An event store could become a single point of failure?

Question

Since a couple of days I've been trying to figure it out how to inform to the rest of the microservices that a new entity was created in a microservice A that store that entity in a MongoDB.

I want to:

• Have low coupling between the microservices

• Avoid distributed transactions between microservices like Two Phase Commit (2PC)

At first a message broker like RabbitMQ seems to be a good tool for the job but then I see the problem of commit the new document in MongoDB and publish the message in the broker not being atomic.

Why event sourcing? by eventuate.io:

One way of solving this issue implies make the schema of the documents a bit dirtier by adding a mark that says if the document have been published in the broker and having a scheduled background process that search unpublished documents in MongoDB and publishes those to the broker using confirmations, when the confirmation arrives the document will be marked as published (using at-least-once and idempotency semantics). This solutions is proposed in this and this answers.

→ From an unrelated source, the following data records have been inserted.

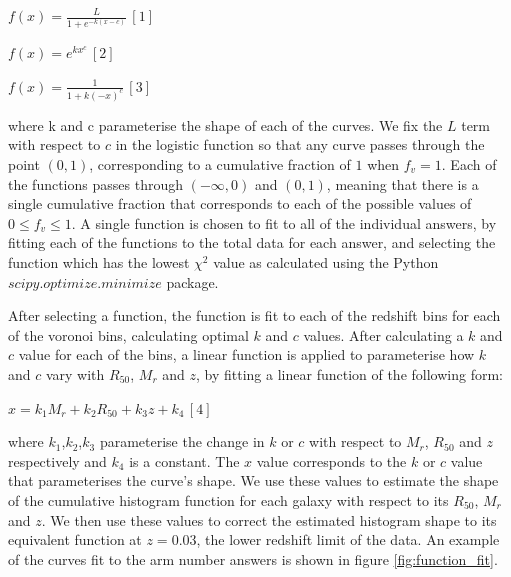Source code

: \documentclass[useAMS,usenatbib]{mn2e}
\begin{document}
\begin{center}
$f(x) = \frac{L}{1+e^{-k(x-c)}} \, [1]$
\end{center}

\begin{center}
$f(x) = e^{kx^{c}} \, [2]$
\end{center}

\begin{center}
$f(x) = \frac{1}{1 + k(-x)^c} \, [3]$
\end{center}

where k and c parameterise the shape of each of the curves. We fix the $L$ term with respect to $c$ in the logistic function so that any curve passes through the point $(0,1)$, corresponding to a cumulative fraction of $1$ when $f_v = 1$. Each of the functions passes through $(-\infty,0)$ and $(0,1)$, meaning that there is a single cumulative fraction that corresponds to each of the possible values of $0 \leq f_v \leq 1$. A single function is chosen to fit to all of the individual answers, by fitting each of the functions to the total data for each answer, and selecting the function which has the lowest $\chi^2$ value as calculated using the Python $scipy.optimize.minimize$ package. 

After selecting a function, the function is fit to each of the redshift bins for each of the voronoi bins, calculating optimal $k$ and $c$ values. After calculating a $k$ and $c$ value for each of the bins, a linear function is applied to parameterise how $k$ and $c$ vary with $R_{50}$, $M_r$ and $z$, by fitting a linear function of the following form:

\begin{center}
$x = k_1M_r + k_2R_{50} +k_3z + k_4 \, [4]$
\end{center}

where $k_1$,$k_2$,$k_3$ parameterise the change in $k$ or $c$ with respect to $M_r$, $R_{50}$ and $z$ respectively and $k_4$ is a constant. The $x$ value corresponds to the $k$ or $c$ value that parameterises the curve's shape. We use these values to estimate the shape of the cumulative histogram function for each galaxy with respect to its $R_{50}$, $M_r$ and $z$. We then use these values to correct the estimated histogram shape to its equivalent function at $z=0.03$, the lower redshift limit of the data. An example of the curves fit to the arm number answers is shown in figure \ref{fig:function_fit}. 
\end{document}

Reading an Introduction to Microservices by Chris Richardson I ended up in this great presentation of Developing functional domain models with event sourcing where one of the slides asked:

How to atomically update the database and publish events and publish events without 2PC? (dual write problem).

The answer is simple (on the next slide)

Update the database and publish events

This is a different approach to this one that is based on CQRS a la Greg Young.

The domain repository is responsible for publishing the events, this would normally be inside a single transaction together with storing the events in the event store.

I think that delegate the responsabilities of storing and publishing the events to the event store is a good thing because avoids the need of 2PC or a background process.

However, in a certain way it's true that:

If you rely on the event store to publish the events you'd have a tight coupling to the storage mechanism.

But we could say the same if we adopt a message broker for intecommunicate the microservices.

The thing that worries me more is that the Event Store seems to become a Single Point of Failure.

If we look this example from eventuate.io

we can see that if the event store is down, we can't create accounts or money transfers, losing one of the advantages of microservices. (although the system will continue responding querys).

So, it's correct to affirmate that the Event Store as used in the eventuate example is a Single Point of Failure?

Answer 1

We handle this with the Outbox approach in NServiceBus:

http://docs.particular.net/nservicebus/outbox/

This approach requires that the initial trigger for the whole operation came in as a message on the queue but works very well.

Answer 2

What you are facing is an instance of the Two General's Problem. Basically, you want to have two entities on a network agreeing on something but the network is not fail safe. Leslie Lamport proved that this is impossible.

So no matter how much you add new entities to your network, the message queue being one, you will never have 100% certainty that agreement will be reached. In fact, the opposite takes place: the more entities you add to your distributed system, the less you can be certain that an agreement will eventually be reached.

A practical answer to your case is that 2PC is not that bad if you consider adding even more complexity and single points of failures. If you absolutely do not want a single point of failure and wants to assume that the network is reliable (in other words, that the network itself cannot be a single point of failure), you can try a P2P algorithm such as DHT, but for two peers I bet it reduces to simple 2PC.